A gal can dream, can't she?
There are some practical considerations, of course. Chief among them is how to withstand the almost unimaginable pressures needed to turn carbon into diamonds and then liquefy them so that they fall like rain. What a lovely idea.
Two planetary scientists, Mona L. Delitsky of California Specialty Engineering in Pasadena, CA, mad Kevin H. Baines of the University of Wisconsin-Madison, have postulated the liquid diamond idea. They combined their data with newly published pressure temperature diagrams of Jupiter and Saturn. That led them to determine at what interior level that carbon (generated from soot or graphite after lightning strikes) would become stable diamonds. They then did calculations to determine regions where both temperature and pressure would force diamonds to become liquid.

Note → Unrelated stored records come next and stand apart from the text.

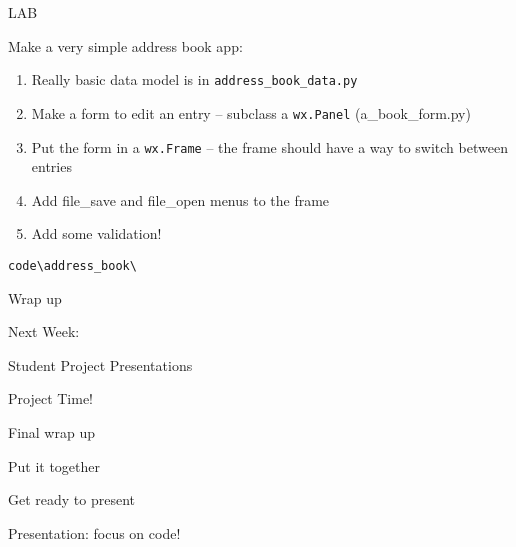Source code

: \documentclass{beamer}
\begin{document}
\begin{frame}[fragile]{LAB}

\vfill
{\Large Make a very simple address book app:}

\begin{enumerate}
 \item Really basic data model is in \verb`address_book_data.py`
 \item Make a form to edit an entry -- subclass a \verb`wx.Panel` (a_book_form.py)
 \item Put the form in a \verb`wx.Frame` -- the frame should have a way to switch between entries
 \item Add file_save and file_open menus to the frame
 \item Add some validation!
\end{enumerate}




\verb`code\address_book\`

\end{frame}


\begin{frame}[fragile]{Wrap up}

\vfill
{\Large }
\vfill

\end{frame}

\begin{frame}{Next Week:}

\vfill
{\LARGE Student Project Presentations}

\vfill

\end{frame}

\begin{frame}[fragile]{Project Time!}

\vfill
\Large{Final wrap up}

\vfill
\Large{Put it together}

\vfill
\Large{Get ready to present}

\vfill
\Large{Presentation: focus on code!}

\end{frame}
\end{document}

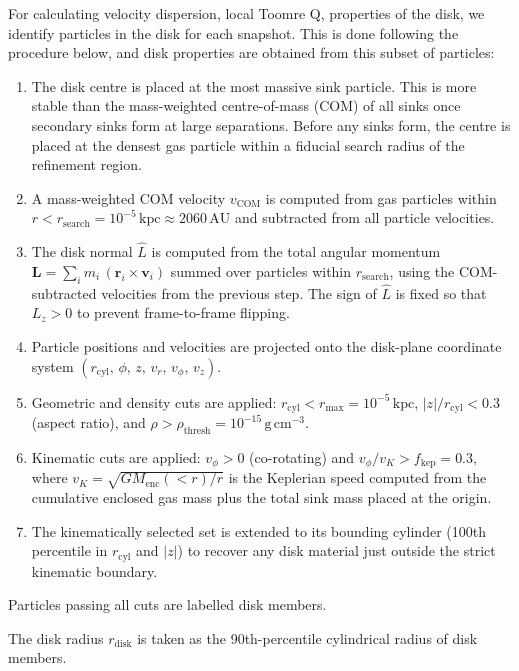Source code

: \documentclass[twocolumn,11pt]{article}
\newcommand{\AU}{\,\mathrm{AU}}
\newcommand{\kpc}{\,\mathrm{kpc}}
\newcommand{\gcm}{\,\mathrm{g\,cm^{-3}}}
\newcommand{\Lhat}{\hat{L}}
\newcommand{\rdisk}{r_\mathrm{disk}}
\begin{document}
For calculating velocity dispersion, local Toomre Q, properties of the disk, we
identify particles in the disk for each snapshot.
This is done following the procedure below, and disk properties are obtained from
this subset of particles:
\begin{enumerate}
  \item The disk centre is placed at the most massive sink
    particle. This is more stable than the mass-weighted
    centre-of-mass (COM) of all sinks once secondary sinks form
    at large separations. Before any sinks form, the centre is
    placed at the densest gas particle within a fiducial search
    radius of the refinement region.
  \item A mass-weighted COM velocity
    $v_\mathrm{COM}$ is computed from gas particles within
    $r < r_\mathrm{search} = 10^{-5}\kpc \approx 2060\AU$ and
    subtracted from all particle velocities.
  \item The disk normal $\Lhat$ is computed from the
    total angular momentum
    $\mathbf{L} = \sum_i m_i\,(\mathbf{r}_i \times \mathbf{v}_i)$
    summed over particles within $r_\mathrm{search}$, using the
    COM-subtracted velocities from the previous step. The sign
    of $\Lhat$ is fixed so that $L_z > 0$ to prevent
    frame-to-frame flipping.
  \item Particle positions and velocities are projected onto the
    disk-plane coordinate system
    $(r_\mathrm{cyl},\,\phi,\,z,\,v_r,\,v_\phi,\,v_z)$.
  \item Geometric and density cuts are applied:
    $r_\mathrm{cyl} < r_\mathrm{max} = 10^{-5}\kpc$,
    $|z|/r_\mathrm{cyl} < 0.3$ (aspect ratio), and
    $\rho > \rho_\mathrm{thresh} = 10^{-15}\gcm$.
  \item Kinematic cuts are applied:
    $v_\phi > 0$ (co-rotating) and
    $v_\phi / v_K > f_\mathrm{kep} = 0.3$, where
    $v_K = \sqrt{G M_\mathrm{enc}(<r)/r}$ is the Keplerian speed
    computed from the cumulative enclosed gas mass plus the total
    sink mass placed at the origin.
  \item The kinematically selected set is extended to its bounding
    cylinder (100th percentile in $r_\mathrm{cyl}$ and $|z|$) to
    recover any disk material just outside the strict kinematic
    boundary.
\end{enumerate}
Particles passing all cuts are labelled disk members.

The disk radius $\rdisk$ is taken as the 90th-percentile cylindrical radius
of disk members.
\end{document}
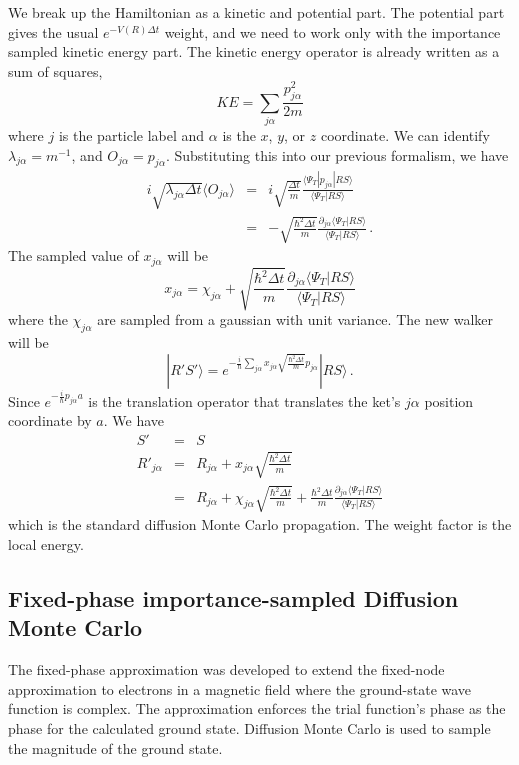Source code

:  We break up the Hamiltonian as a kinetic and potential part. The potential
 part gives the usual $e^{-V(R) \Delta t}$ weight, and we need to work only
 with the importance sampled kinetic energy part.
 The kinetic energy operator is already written as a sum of squares,
 \begin{equation}
 KE = \sum_{j\alpha} \frac{p_{j\alpha}^2}{2m}
 \end{equation}
 where $j$ is the particle label and $\alpha$ is the $x$, $y$, or $z$ coordinate.
 We can identify $\lambda_{j\alpha} = m^{-1}$, and $O_{j\alpha} = p_{j\alpha}$.
 Substituting this into our previous formalism, we have
 \begin{eqnarray}
 i \sqrt{\lambda_{j\alpha} \Delta t}\langle O_{j\alpha} \rangle
 &=& i \sqrt{\frac{\Delta t}{m}} \frac{\langle \Psi_T |p_{j\alpha}|RS\rangle}
 {\langle \Psi_T |RS\rangle} 
 \nonumber\\
 &=& -\sqrt{\frac{\hbar^2 \Delta t}{m}}
 \frac{\partial_{j\alpha} \langle \Psi_T |RS\rangle}
 {\langle \Psi_T |RS\rangle}  \,.
 \end{eqnarray}
 The sampled value of $x_{j\alpha}$ will be
 \begin{equation}
 x_{j\alpha} = \chi_{j\alpha} + 
 \sqrt{\frac{\hbar^2 \Delta t}{m}}
 \frac{\partial_{j\alpha} \langle \Psi_T |RS\rangle}
 {\langle \Psi_T |RS\rangle}
 \end{equation}
 where the $\chi_{j\alpha}$ are sampled from a gaussian with unit variance.
 The new walker will be
 \begin{equation}
 |R'S'\rangle = e^{-\frac{i}{\hbar} \sum_{j\alpha} x_{j\alpha}
 	\sqrt{\frac{\hbar^2 \Delta t}{m}} p_{j\alpha} }|R S\rangle \,.
 \end{equation}
 Since
 $e^{-\frac{i}{\hbar} p_{j\alpha} a}$ is the translation operator that
 translates the ket's $j\alpha$ position coordinate by $a$.
 We have
 \begin{eqnarray}
 S' &=& S
 \nonumber\\
 R'_{j\alpha} &=& R_{j\alpha} + x_{j\alpha}\sqrt{\frac{\hbar^2 \Delta t}{m}}
 \nonumber\\
 &=& R_{j\alpha}+ \chi_{j\alpha} \sqrt{\frac{\hbar^2 \Delta t}{m}}
 +
 \frac{\hbar^2 \Delta t}{m}
 \frac{\partial_{j\alpha} \langle \Psi_T |RS\rangle}
 {\langle \Psi_T |RS\rangle}
 \end{eqnarray}
 which is the standard diffusion Monte Carlo propagation. The weight factor
 is the local energy.
 
 \subsection{Fixed-phase importance-sampled Diffusion Monte Carlo}
 \label{sec:fixedph}
 The fixed-phase approximation\cite{ortiz1993} was developed to extend the
 fixed-node approximation to electrons in a magnetic field where the
 ground-state wave function is complex. The approximation enforces the
 trial function's phase as the phase for the calculated ground state.
 Diffusion Monte Carlo is used to sample the magnitude of the ground
 state.
 
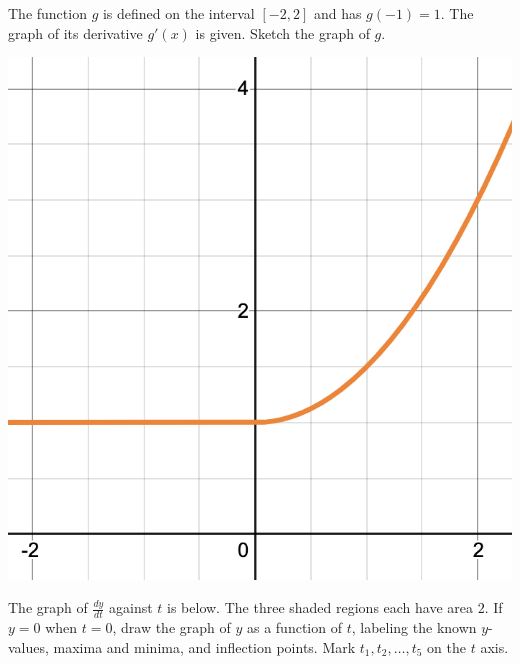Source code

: \documentclass[11pt]{exam}
\begin{document}
\begin{questions}
  \begin{minipage}{0.5\linewidth}
    The function $g$ is defined on the interval $[-2,2]$ and has
    $g(-1)=1$. The graph of its derivative $g'(x)$ is given. Sketch
    the graph of $g$.
  \end{minipage}
  \begin{minipage}{0.5\linewidth}
  \end{minipage}
  \begin{solution}
   \includegraphics[scale=0.5]{4}
  \end{solution}
  \pagebreak
\question The graph of \(\frac{dy}{dt}\) against \(t\) is below. The
  three shaded regions each have area \(2\). If \(y=0\) when \(t=0\), 
  draw the graph of \(y\) as a function of \(t\), labeling the known
  \(y\)-values, maxima and minima, and inflection points. Mark \(t_1,
  t_2, \ldots, t_5\) on the \(t\) axis.


\end{questions}
\end{document}
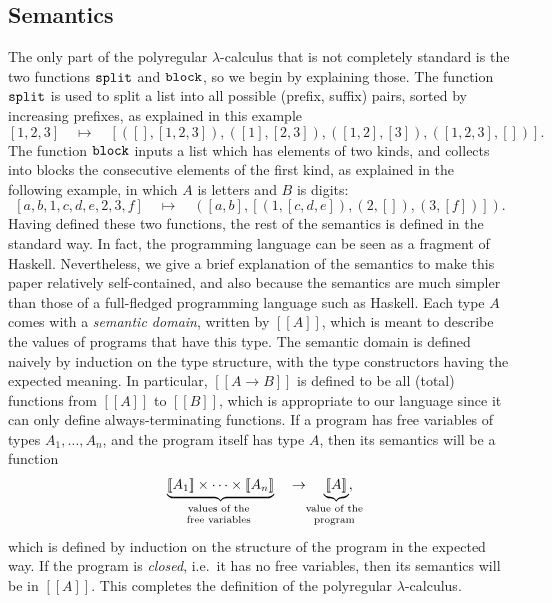 \documentclass[a4paper,UKenglish,cleveref, autoref, thm-restate]{lipics-v2021}
\newcommand{\myunderbrace}[2]{\underbrace{#1}_{\mathclap{\text{\scriptsize 
\begin{tabular}{c}
	#2
\end{tabular} }}}}
\newcommand{\sem}[1]{[\![#1]\!]}
\begin{document}
\subsection{Semantics} The only part of the polyregular $\lambda$-calculus that is not completely standard is the two functions $\splitterm$ and $\blockterm$, so we begin by explaining those.  The function 
   $\splitterm$ is used to split a list into all possible (prefix, suffix) pairs, sorted by increasing prefixes,  as  explained in this example 
\begin{equation} \label{def-split}
[1,2,3] 
\quad \mapsto \quad 
[([],[1,2,3]), ([1],[2,3]), ([1,2],[3]), ([1,2,3],[])].
\end{equation}
    The function $\blockterm$ inputs a list which has elements of two kinds, and collects into blocks the consecutive  elements of the first kind, as explained in the following example, in which $A$ is letters and $B$ is digits:
  \begin{equation} \label{def-block}
        [a, b, 1, c, d, e, 2, 3, f] 
        \quad \mapsto \quad ([a,b], [(1,[c,d,e]),(2,[]),(3,[f])]).
        \end{equation}
Having defined these two functions, the rest of the semantics is defined in the standard way. In fact, the programming language can be seen as a fragment of Haskell. Nevertheless, we give a brief  explanation of  the semantics to make this paper relatively self-contained, and also because the semantics are much simpler than those of a full-fledged programming language such as Haskell.  Each type $A$ comes with a \emph{semantic domain}, written by $\sem A$, which is meant to describe the values of programs that have this type. The semantic domain is defined naively by induction on the type structure, with the type constructors having the expected meaning. In particular, $\sem{A \to B}$ is defined to be all (total) functions from $\sem A$ to $\sem B$, which is appropriate to our language since it can only define always-terminating functions.  
If a program has free variables of types $A_1,\ldots,A_n$, and the program itself has type $A$, then its semantics will be a function 
\begin{align*}
\myunderbrace{\sem {A_1} \times \cdots \times \sem{A_n}}{values of the\\ free variables} 
\quad \to \quad 
\myunderbrace{\sem{A}}{value of the\\ program},
\end{align*}
which is  defined by induction on the structure of the program in the expected way.
If the program is \emph{closed}, i.e.~it has no free variables, then its semantics will be in $\sem A$. This completes the definition of the polyregular $\lambda$-calculus.
\end{document}

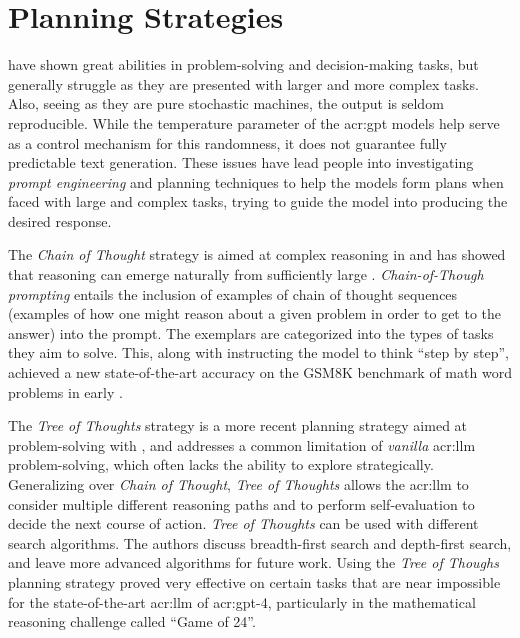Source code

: \section{Planning Strategies}\label{sec:planning-strategies}

 have shown great abilities in problem-solving and decision-making tasks, but generally struggle as they are presented with larger and more complex tasks. Also, seeing as they are pure stochastic machines, the output is seldom reproducible. While the temperature parameter of the \acrshort{acr:gpt} models help serve as a control mechanism for this randomness, it does not guarantee fully predictable text generation. These issues have lead people into investigating \textit{prompt engineering} and planning techniques to help the models form plans when faced with large and complex tasks, trying to guide the model into producing the desired response.

The \textit{Chain of Thought} strategy \citep{weiChainofThoughtPromptingElicits2023} is aimed at complex reasoning in  and has showed that reasoning can emerge naturally from sufficiently large .  \textit{Chain-of-Though prompting} entails the inclusion of examples of chain of thought sequences (examples of how one might reason about a given problem in order to get to the answer) into the prompt. The exemplars are categorized into the types of tasks they aim to solve. This, along with instructing the model to think \enquote{step by step}, achieved a new state-of-the-art accuracy on the GSM8K benchmark of math word problems in early \citeyear{weiChainofThoughtPromptingElicits2023}.

The \textit{Tree of Thoughts} strategy \citep{yaoTreeThoughtsDeliberate2023} is a more recent planning strategy aimed at problem-solving with , and addresses a common limitation of \textit{vanilla} \acrshort{acr:llm} problem-solving, which often lacks the ability to explore strategically. Generalizing over \textit{Chain of Thought}, \textit{Tree of Thoughts} allows the \acrshort{acr:llm} to consider multiple different reasoning paths and to perform self-evaluation to decide the next course of action. \textit{Tree of Thoughts} can be used with different search algorithms. The authors discuss breadth-first search and depth-first search, and leave more advanced algorithms for future work. Using the \textit{Tree  of Thoughs} planning strategy proved very effective on certain tasks that are near impossible for the state-of-the-art \acrshort{acr:llm} of \acrshort{acr:gpt}-4, particularly in the mathematical reasoning challenge called \enquote{Game of 24}.

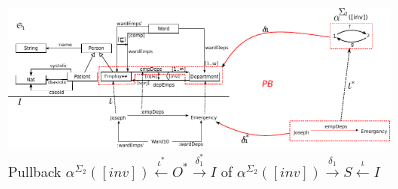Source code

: \documentclass{eceasst}
\begin{document}
\begin{figure}[t]
\centering
 \includegraphics[width=0.9\textwidth]{entity-1-pullback.pdf}
 \caption{ Pullback $\alpha^{\Sigma_2}([inv]) \xleftarrow{\iota^*} O^* \xrightarrow{\delta_1^*} I $ of $\alpha^{\Sigma_2}([inv]) \xrightarrow{\delta_1} S \xleftarrow{\iota} I $ }
 \label{fig:entity-pb}
 \end{figure}
 
\end{document}
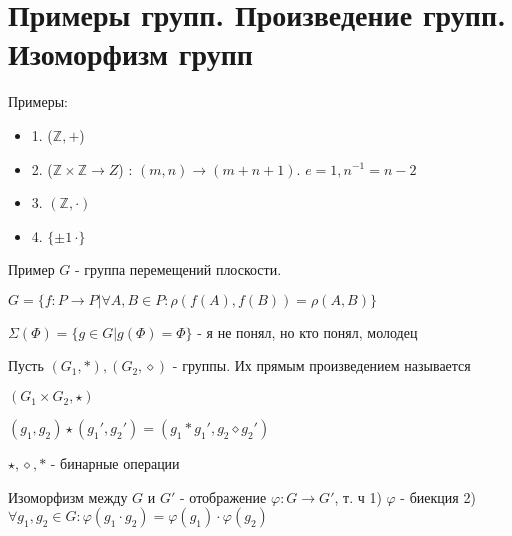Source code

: \section{Примеры групп. Произведение групп. Изоморфизм групп}
Примеры:
\begin{itemize}
\item[] 1. ($\mathbb{Z}, +$)
\item[] 2. ($\mathbb{Z}\times \mathbb{Z} \to Z$) : $(m, n) \to (m+n+1)$. $e=1, n^{-1}=n-2$
\item[] 3. $(\mathbb{Z}, \cdot)$
\item[] 4. $\{\pm 1\, \cdot \}$
\end{itemize}

Пример $G$ - группа перемещений плоскости.

$G = \{f: P \to P | \forall A, B \in P : \rho (f(A), f(B)) = \rho(A, B)\}$

$\Sigma(\Phi) = \{g \in G | g(\Phi) = \Phi\}$ - я не понял, но кто понял, молодец

\begin{conj}
    Пусть $(G_1, *), (G_2, \diamond)$ - группы. Их прямым произведением называется
    
    $(G_1\times G_2, \star)$
    
    $(g_1, g_2)\star (g_1', g_2') = (g_1*g_1', g_2\diamond g_2')$
    
$\star, \diamond, *$ - бинарные операции
\end{conj}
\begin{conj}
    Изоморфизм между $G$ и $G'$ - отображение $\varphi : G \to G'$, т. ч
        1) $\varphi$ - биекция
        2) $\forall g_1, g_2 \in G : \varphi (g_1\cdot  g_2) = \varphi (g_1)\cdot \varphi(g_2)$
\end{conj}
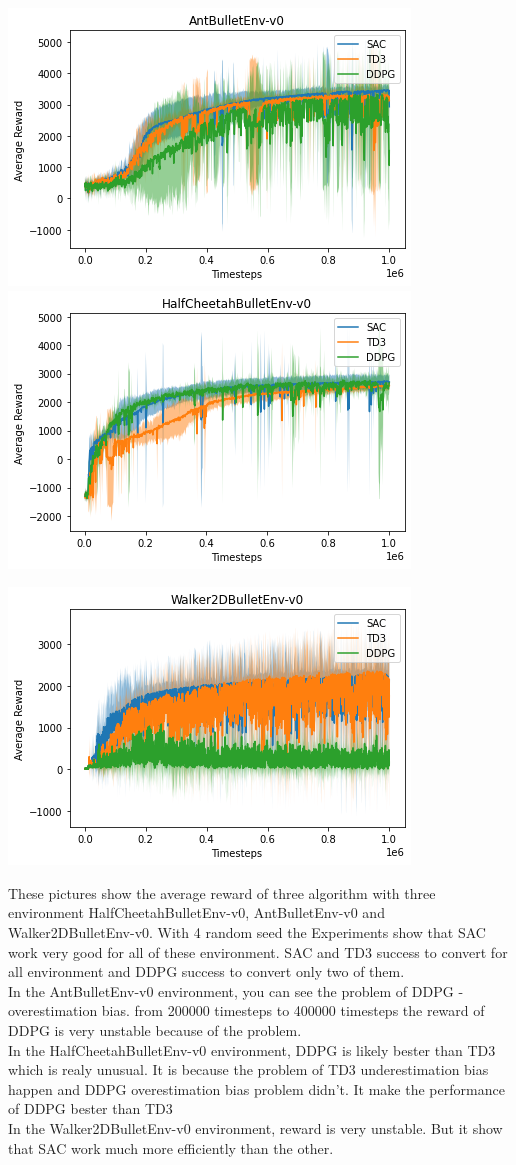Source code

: \includegraphics[width=0.45\linewidth]{photo/Ant.png}
\includegraphics[width=0.45\linewidth]{photo/HalfCheetah.png}
\begin{center}
    \includegraphics[width=0.45\linewidth]{photo/Walker2D.png}
\end{center}

These pictures show the average reward of three algorithm with three environment HalfCheetahBulletEnv-v0, AntBulletEnv-v0 and Walker2DBulletEnv-v0. With 4 random seed the Experiments show that SAC work very good for all of these environment. SAC and TD3 success to convert for all environment and DDPG success to convert only two of them.\\
In the AntBulletEnv-v0 environment, you can see the problem of DDPG - overestimation bias. from 200000 timesteps to 400000 timesteps the reward of DDPG is very unstable because of the problem.\\
In the HalfCheetahBulletEnv-v0 environment, DDPG is likely bester than TD3 which is realy unusual. It is because the problem of TD3 underestimation bias happen and DDPG overestimation bias problem didn't. It make the performance of DDPG bester than TD3\\
In the Walker2DBulletEnv-v0 environment, reward is very unstable. But it show that SAC work much more efficiently than the other.

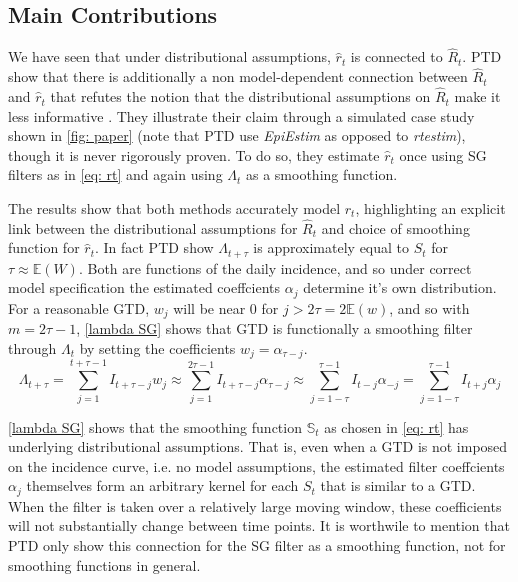 \documentclass[12pt]{article}
\begin{document}
    \subsection{Main Contributions}
      We have seen that under distributional assumptions, $\hat{r}_t$ is connected to $\hat{R}_t$. 
      PTD show that there is additionally a non model-dependent connection between 
      $\hat{R}_t$ and $\hat{r}_t$ that refutes the notion that
      the distributional assumptions on $\hat{R}_t$ make it less informative \citep{Pellis2022, DushoffPark2021}.
      They illustrate their claim through a simulated case study shown in \cref{fig: paper} (note that PTD use \textit{EpiEstim} \citep{Nash2023} 
      as opposed to \textit{rtestim}), though it is never rigorously proven. To do so, they estimate $\hat{r}_t$ once
      using SG filters as in \cref{eq: rt} and again using $\Lambda_t$ as a smoothing function.

      The results show that both methods accurately model $r_t$, highlighting an explicit link between
      the distributional assumptions for $\hat{R}_t$ and choice of smoothing function for $\hat{r}_t$. In fact PTD show $\Lambda_{t+\tau}$ is approximately equal to $S_t$ 
      for $\tau \approx \mathbb{E}(W)$. Both are functions of the daily incidence, and so under correct model specification the
      estimated coeffcients $\alpha_j$ determine it's own distribution. For a reasonable GTD, $w_j$ will be near 0 for $j > 2\tau = 2\mathbb{E}(w)$,
      and so with $m = 2\tau - 1$, \cref{lambda SG} shows that GTD is functionally a smoothing filter through $\Lambda_t$ by setting the 
      coefficients $w_j = \alpha_{\tau - j}$.
      \begin{equation} \label{lambda SG}
        \Lambda_{t+\tau} = \sum_{j = 1}^{t + \tau - 1} I_{t + \tau - j}w_j  
        \approx \sum_{j = 1}^{2\tau - 1} I_{t + \tau - j}\alpha_{\tau -j}
        \approx \sum_{j = 1 - \tau}^{\tau - 1} I_{t - j} \alpha_{-j}
        = \sum_{j = 1 - \tau}^{\tau - 1} I_{t + j} \alpha_{j}
      \end{equation}
      
      \cref{lambda SG} shows that the smoothing function $\mathbb{S}_t$
      as chosen in \cref{eq: rt} has underlying distributional assumptions. That is, even when a GTD is not imposed on the incidence curve,  
      i.e. no model assumptions, 
      the estimated filter coeffcients $\alpha_j$ themselves form an arbitrary kernel for each $S_t$ that is similar to a GTD. 
      When the filter is taken over a relatively large moving window, these coefficients will not substantially change between time points. 
      It is worthwile to mention that PTD only show this connection for the SG filter as a smoothing function, not for smoothing
      functions in general. 
      
\end{document}
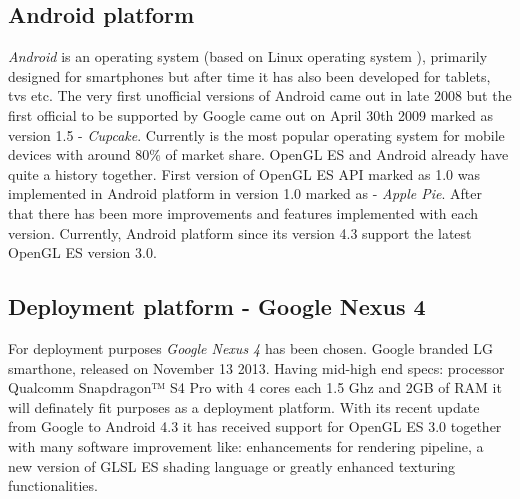 \subsection{Android platform}
\emph{Android} \cite{androidcom} is an operating system (based on Linux operating system \cite{gnulinux}), primarily designed for smartphones but after time it has also been developed for tablets, tvs etc.
The very first unofficial versions of Android came out in late 2008 but the first official to be supported by Google came out on April 30th 2009 marked as version 1.5 - \emph{Cupcake}.
\newline Currently is the most popular operating system for mobile devices with around 80\% of market share.
OpenGL ES and Android already have quite a history together.
First version of OpenGL ES API marked as 1.0 was implemented in Android platform in version 1.0 marked as - \emph{Apple Pie}.
After that there has been more improvements and features implemented with each version.
Currently, Android platform since its version 4.3 support the latest OpenGL ES version 3.0.

\subsection{Deployment platform - Google Nexus 4}
For deployment purposes \emph{Google Nexus 4} has been chosen.
Google branded LG smarthone, released on November 13 2013.
\newline Having mid-high end specs: processor Qualcomm Snapdragon™ S4 Pro with 4 cores each 1.5 Ghz and 2GB of RAM it will definately fit purposes as a deployment platform.
\newline With its recent update from Google to Android 4.3 it has received support for OpenGL ES 3.0 together with many software improvement like: enhancements for rendering pipeline, a new version of GLSL ES shading language or greatly enhanced texturing functionalities.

The idea of diamonds present in the heart of planets such as Uranus and Neptune has been around for 30 years. Now, with the latest information planetary scientists are confident that diamonds are very likely to exist on Jupiter and Saturn. Saturn, with a cold core, may host diamonds the size of icebergs. Jupiter, with a hot core, could provide conditions suitable for the flow of liquid diamonds.
Who is going to be our first diamond prospector in space?
To read more, go to UniverseToday.com/105420/jupiter-and-saturn-may-be-rich-in-diamonds/.
I doubt very much that liquid diamonds exist at any temperature/pressure. This is because carbon in the liquid state is not crystalline and of course diamond is one of carbons’ crystalline solid phases.